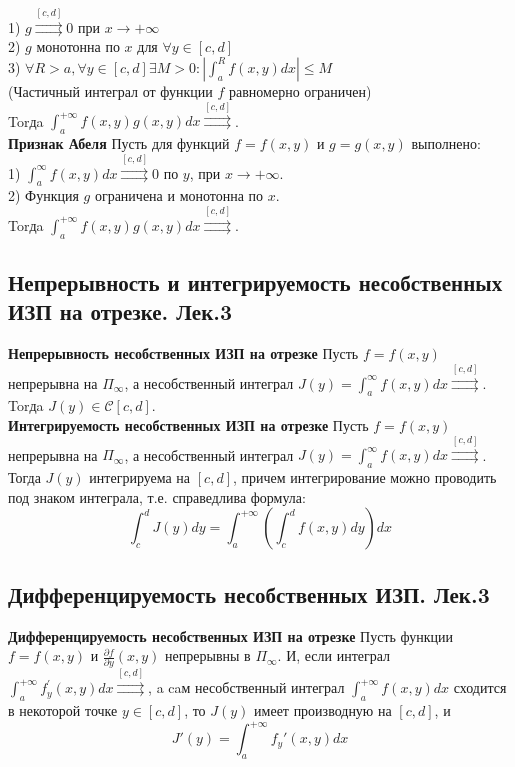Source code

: \documentclass{article}
\begin{document}
	1) $ g \stackrel{[c, d]}{\rightrightarrows} 0 $ при $ x \rightarrow+\infty$\\ 
	2) $ g$ монотонна по $ x $ для $ \forall y \in[c, d]$\\ 
	3) $\forall R>a, \forall y \in[c, d] \exists M>0:\left|\int_{a}^{R} f(x, y) d x\right| \leqslant M $\\
	(Частичный интеграл от функции $ f $ равномерно ограничен)\\
	Torдa  $\int_{a}^{+\infty} f(x, y) g(x, y) d x \stackrel{[c, d]}{\rightrightarrows}$.\\
	\textbf{Признак Абеля} Пусть для функций $ f=f(x, y) $ и $ g=g(x, y) $ выполнено:\\
	1) $ \int_{a}^{\infty} f(x, y) d x \stackrel{[c,d]}{\rightrightarrows} 0 $ по $ y$, при $ x \rightarrow+\infty$.\\ 
	2) Функция $ g $ ограничена и монотонна по $ x $.\\ 
	Torдa $ \int_{a}^{+\infty} f(x, y) g(x, y) d x \stackrel{[c, d]}{\rightrightarrows} $.\\
\subsection{Непрерывность и интегрируемость несобственных ИЗП на отрезке. Лек.3}
	\textbf{Непрерывность несобственных ИЗП на отрезке} Пусть $ f=f(x, y) $ непрерывна на $ \Pi_{\infty}$,  а несобственный интеграл $ J(y)=\int_{a}^{\infty} f(x, y) d x \stackrel{[c, d]}{\rightrightarrows} $.  Torдa $ J(y) \in \mathcal{C}[c, d]$.\\
	\textbf{Интегрируемость несобственных ИЗП на отрезке} Пусть $ f=f(x, y) $ непрерывна на $ \Pi_{\infty}$, а несобственный интеграл $J(y)=\int_{a}^{\infty} f(x, y) d x \stackrel{[c,d]}{\rightrightarrows}$. Тогда $J(y)$ интегрируема на $[c,d]$, причем интегрирование можно проводить под знаком интеграла, т.е. справедлива формула:
	\begin{equation}
	\label{3.1}
	\int_{c}^{d} J(y) d y=\int_{a}^{+\infty}\left(\int_{c}^{d} f(x, y) d y\right) d x
	\end{equation}
	
\subsection{Дифференцируемость несобственных ИЗП. Лек.3}
	\textbf{Дифференцируемость несобственных ИЗП на отрезке} Пусть функции $ f=f(x, y) $ и $ \frac{\partial f}{\partial y}(x, y) $ непрерывны в $ \Pi_{\infty} $. И, если интеграл $ \int_{a}^{+\infty} f_{y}^{\prime}(x, y) d x \stackrel{[c, d]}{\rightrightarrows}$, a caм несобственный интеграл $ \int_{a}^{+\infty} f(x, y) d x $ сходится в некоторой точке $ y \in[c, d]$, то $ J(y) $ имеет производную на $ [c, d]$, и
	\begin{equation}
	\label{4.1}
	J'(y)=\int_{a}^{+\infty} {f}_{y}'(x,y)dx
	\end{equation}
\end{document}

→ **Work required**: The answer must be an exact copy of the lines from the start of the records above through the line containing "Torдa $ J(y)", with no pictures in it.

→ **Response area**:
Source code

: \documentclass{article}
\begin{document}
	1) $ g \stackrel{[c, d]}{\rightrightarrows} 0 $ при $ x \rightarrow+\infty$\\ 
	2) $ g$ монотонна по $ x $ для $ \forall y \in[c, d]$\\ 
	3) $\forall R>a, \forall y \in[c, d] \exists M>0:\left|\int_{a}^{R} f(x, y) d x\right| \leqslant M $\\
	(Частичный интеграл от функции $ f $ равномерно ограничен)\\
	Torдa  $\int_{a}^{+\infty} f(x, y) g(x, y) d x \stackrel{[c, d]}{\rightrightarrows}$.\\
	\textbf{Признак Абеля} Пусть для функций $ f=f(x, y) $ и $ g=g(x, y) $ выполнено:\\
	1) $ \int_{a}^{\infty} f(x, y) d x \stackrel{[c,d]}{\rightrightarrows} 0 $ по $ y$, при $ x \rightarrow+\infty$.\\ 
	2) Функция $ g $ ограничена и монотонна по $ x $.\\ 
	Torдa $ \int_{a}^{+\infty} f(x, y) g(x, y) d x \stackrel{[c, d]}{\rightrightarrows} $.\\
\subsection{Непрерывность и интегрируемость несобственных ИЗП на отрезке. Лек.3}
	\textbf{Непрерывность несобственных ИЗП на отрезке} Пусть $ f=f(x, y) $ непрерывна на $ \Pi_{\infty}$,  а несобственный интеграл $ J(y)=\int_{a}^{\infty} f(x, y) d x \stackrel{[c, d]}{\rightrightarrows} $.  Torдa $ J(y) \in \mathcal{C}[c, d]$.\\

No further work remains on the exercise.